Lou Sylvre loves to ponder what-ifs. Stars, seas, forest, deserts, histories and futures. Wild things and home things and gardens and lonely trees. And love, lots of love—and in her books love always wins. She thinks about the heart of the universe and the quest to find it through connection—words and music, arts and sciences, family and friends. She wishes she could live every life, know all the joys and beauty and even the bitter tang of loss and solitude that must accompany it. She can't do that, of course, so she lets the whole of it infuse her imagination and writes it instead. Sometimes her stories are suspenseful or even terrifying, sometimes romantic and even sexy. Magical and light or sorcerous and dark. Or realistic—and that's magic too. It's a quantum world out there, and we still haven't got to the point where we can always tell where physics ends and magic begins.

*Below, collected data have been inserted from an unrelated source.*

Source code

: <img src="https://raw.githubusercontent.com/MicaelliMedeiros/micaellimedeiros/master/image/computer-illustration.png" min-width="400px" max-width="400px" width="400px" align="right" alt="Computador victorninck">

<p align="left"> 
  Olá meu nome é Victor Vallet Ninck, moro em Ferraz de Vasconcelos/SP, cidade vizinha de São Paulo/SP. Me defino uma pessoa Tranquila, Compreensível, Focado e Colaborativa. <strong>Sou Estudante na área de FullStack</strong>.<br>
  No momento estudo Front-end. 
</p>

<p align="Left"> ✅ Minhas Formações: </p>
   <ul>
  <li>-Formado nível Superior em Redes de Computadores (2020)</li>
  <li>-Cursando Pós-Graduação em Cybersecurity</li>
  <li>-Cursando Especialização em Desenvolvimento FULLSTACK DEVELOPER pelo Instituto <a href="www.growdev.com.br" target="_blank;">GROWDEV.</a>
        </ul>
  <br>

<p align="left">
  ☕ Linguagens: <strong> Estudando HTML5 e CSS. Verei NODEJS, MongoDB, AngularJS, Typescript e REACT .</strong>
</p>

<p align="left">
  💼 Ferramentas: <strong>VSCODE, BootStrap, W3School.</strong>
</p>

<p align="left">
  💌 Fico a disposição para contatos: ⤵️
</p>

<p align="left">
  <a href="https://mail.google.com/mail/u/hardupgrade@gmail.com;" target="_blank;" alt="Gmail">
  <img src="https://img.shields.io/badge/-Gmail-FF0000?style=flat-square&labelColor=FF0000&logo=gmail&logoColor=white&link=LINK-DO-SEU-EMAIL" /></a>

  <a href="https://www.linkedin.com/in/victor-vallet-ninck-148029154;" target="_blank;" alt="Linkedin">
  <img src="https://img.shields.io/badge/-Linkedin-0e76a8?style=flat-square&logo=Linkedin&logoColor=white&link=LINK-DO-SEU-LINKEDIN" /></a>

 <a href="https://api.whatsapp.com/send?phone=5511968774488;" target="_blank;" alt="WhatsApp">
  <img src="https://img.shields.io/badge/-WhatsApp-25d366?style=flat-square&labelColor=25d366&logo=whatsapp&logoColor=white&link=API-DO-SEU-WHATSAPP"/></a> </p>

On a more straightforward note, she is a proudly bisexual woman, a mother, grandmother, lover of languages, and cat-herder. When writing, she works closely with lead cat and writing assistant, the (male) Queen of Budapest, Boudreau St. Clair. When he lets her have a break, she drinks strong coffee, plays guitar, grows flowers, walks a lot, and reads. Besides books and music, she loves friends and family, wild places, wild roses, sunshine, and dark chocolate. Not necessarily in that order. She lives and works in the rainy part of Washington State, and hearing from readers on Facebook or Twitter, or via e-mail (Lou dot Sylvre at gmail) always brightens a gray-sky day.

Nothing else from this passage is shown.